Can an employer just stop scheduling you? If your employer no longer schedules you to work, the end result is the same as if you had been fired. Without getting any hours, you are effectively out of a job. This situation can be complex, especially if you seek unemployment benefits. Read on below to learn about your rights when you can’t get hours at work.
Are you an At-Will Employee?
Most states recognized some type of at-will employment. If you are an hourly employee not under an employment contract, you are not entitled to hours. Many employers choose to offer zero-hour schedules instead of formally terminating an employee. Practically speaking, the outcome of either situation is the same.
If your employer refuses to schedule you, it is no different than being fired. The term for this status is “constructively discharged.” While the approach to being terminated is frustrating, there is little you can do about it as an at-will employee.
There are only limited situations where you could have recourse for having your hours reduced. When your reduction of hours effectively terminates your employment, it could violate the terms of an employment agreement.
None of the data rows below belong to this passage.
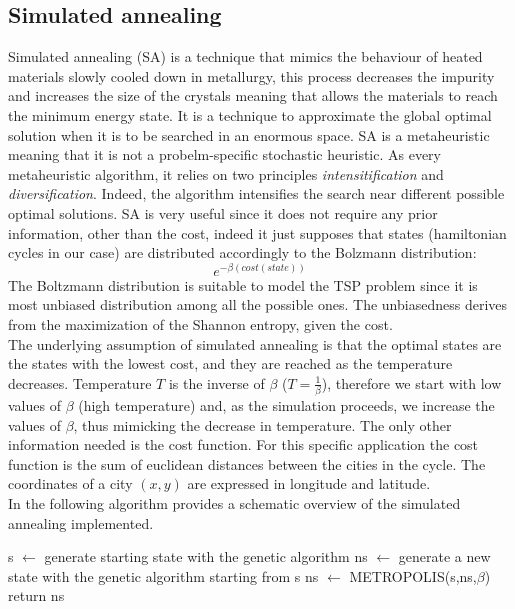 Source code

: \documentclass{article}
\begin{document}
\subsection{Simulated annealing}
Simulated annealing (SA) is a technique that mimics the behaviour of heated materials slowly cooled down in metallurgy, this process decreases the impurity and increases the size of the crystals meaning that allows the materials to reach the minimum energy state. It is a technique to approximate the global optimal solution when it is to be searched in an enormous space. SA is a metaheuristic meaning that it is not a probelm-specific stochastic heuristic. As every metaheuristic algorithm, it relies on two principles \textit{intensitification} and \textit{diversification}. Indeed, the algorithm intensifies the search near different possible optimal solutions.
SA is very useful since it does not require any prior information, other than the cost, indeed it just supposes that states (hamiltonian cycles in our case) are distributed accordingly to the Bolzmann distribution:
\begin{equation}
e^{- \beta (cost(state))}
\end{equation}
The Boltzmann distribution is suitable to model the TSP problem since it is most unbiased distribution among all the possible ones. The unbiasedness derives from the maximization of the Shannon entropy, given the cost.\\
The underlying assumption of simulated annealing is that the optimal states are the states with the lowest cost, and they are reached as the temperature decreases. Temperature $T$ is the inverse of $\beta$ ($T = \frac{1}{\beta}$), therefore we start with low values of $\beta$ (high temperature) and, as the simulation proceeds, we increase the values of $\beta$, thus mimicking the decrease in temperature.
The only other information needed is the cost function. For this specific application the cost function is the sum of euclidean distances between the cities in the cycle. The coordinates of a city $(x,y)$ are expressed in longitude and latitude.\\
In the following algorithm provides a schematic overview of the simulated annealing implemented.

\begin{algorithm}[H]
    \begin{algorithmic}[1]
        \State s $\leftarrow$ generate starting state with the genetic algorithm
         	 \State ns $\leftarrow$ generate a new state with the genetic algorithm starting from s
         	\State ns $\leftarrow$ METROPOLIS(s,ns,$\beta$)
         	\EndFor
        \EndFor
        \State return ns
       \EndFunction
\end{algorithmic}
\end{algorithm}
\end{document}
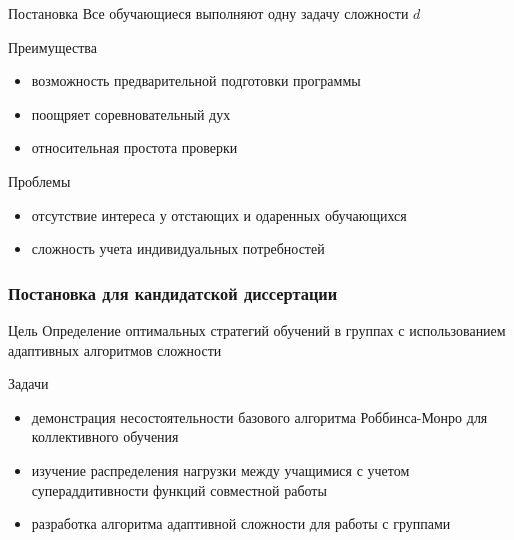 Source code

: \begin{frame}
    \begin{block}{Постановка}
        Все обучающиеся выполняют одну задачу сложности $d$
    \end{block}
    \begin{exampleblock}{Преимущества}
        \begin{itemize}
            \item возможность предварительной подготовки программы
            \item поощряет соревновательный дух
            \item относительная простота проверки
        \end{itemize}
    \end{exampleblock}
    \begin{alertblock}{Проблемы}
        \begin{itemize}
            \item отсутствие интереса у отстающих и одаренных обучающихся
            \item сложность учета индивидуальных потребностей
        \end{itemize}
    \end{alertblock}
\end{frame}


\begin{frame}
    \frametitle{Постановка для кандидатской диссертации}
    \centering
    \begin{block}{Цель}
        Определение оптимальных стратегий обучений в группах с использованием адаптивных алгоритмов сложности
    \end{block}

    \begin{block}{Задачи}
        \begin{itemize}
            \item демонстрация несостоятельности базового алгоритма Роббинса-Монро для коллективного обучения
            \item изучение распределения нагрузки между учащимися с учетом супераддитивности функций совместной работы
            \item разработка алгоритма адаптивной сложности для работы с группами
        \end{itemize}
    \end{block}

\end{frame}

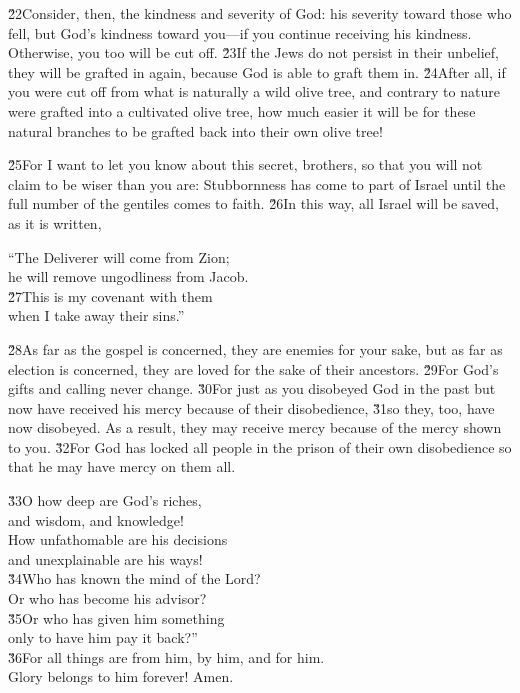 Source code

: \v{22}Consider, then, the kindness and severity of God: his severity toward those who fell, but God's kindness toward you---if you continue receiving his kindness. Otherwise, you too will be cut off. \v{23}If the Jews do not persist in their unbelief, they will be grafted in again, because God is able to graft them in. \v{24}After all, if you were cut off from what is naturally a wild olive tree, and contrary to nature were grafted into a cultivated olive tree, how much easier it will be for these natural branches to be grafted back into their own olive tree!

\v{25}For I want to let you know about this secret, brothers, so that you will not claim to be wiser than you are: Stubbornness has come to part of Israel until the full number of the gentiles comes to faith. \v{26}In this way, all Israel will be saved, as it is written,

\begin{poetry}
\poeml ``The Deliverer will come from Zion; \\
\poemll    he will remove ungodliness from Jacob. \\
\poeml \v{27}This is my covenant with them \\
\poemll    when I take away their sins.''
\end{poetry}

\v{28}As far as the gospel is concerned, they are enemies for your sake, but as far as election is concerned, they are loved for the sake of their ancestors. \v{29}For God's gifts and calling never change. \v{30}For just as you disobeyed God in the past but now have received his mercy because of their disobedience, \v{31}so they, too, have now disobeyed. As a result, they may receive mercy because of the mercy shown to you. \v{32}For God has locked all people in the prison of their own disobedience so that he may have mercy on them all.

\begin{poetry}
\poeml \v{33}O how deep are God's riches, \\
\poemll    and wisdom, and knowledge! \\
\poeml How unfathomable are his decisions \\
\poemll    and unexplainable are his ways! \\
\poeml \v{34}Who has known the mind of the Lord? \\
\poemll    Or who has become his advisor? \\
\poeml \v{35}Or who has given him something \\
\poemll    only to have him pay it back?'' \\
\poeml \v{36}For all things are from him, by him, and for him. \\
\poemll    Glory belongs to him forever! Amen.
\end{poetry}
If you are not under contract, your options are even more limited. These options are based entirely on the laws of your state. Some states give employees zero recourse when they are terminated. Others allow for a wrongful termination lawsuit if the firing goes against public policy. There are also states that recognize implied contracts for employment. When certain conditions are met, workers in these states are protected from unreasonable termination. The reduction to zero hours could qualify as termination in those states.
See Also: Does Getting Fired Go On Your Record?
Can I Get Unemployment Benefits?
Some employers reduce hours to zero instead of firing employees in the hopes that it prevents unemployment claims. Regardless of what an employer says, this will not prevent you from receiving benefits. The only requirement for unemployment benefits is having zero earnings while not being offered any hours.
Even though you have not technically been fired, having your hours cut to zero is enough to qualify. In most states, you can file for unemployment after only a week without hours. Unemployment benefits do not depend on your having a job. Your eligibility is based on whether you are working.
The Answers Vary State-by-State
These issues can vary across state lines. The specific rules regarding the termination of your employment and your eligibility for unemployment depend on the laws of your state. As always, speak to an attorney to learn about your rights.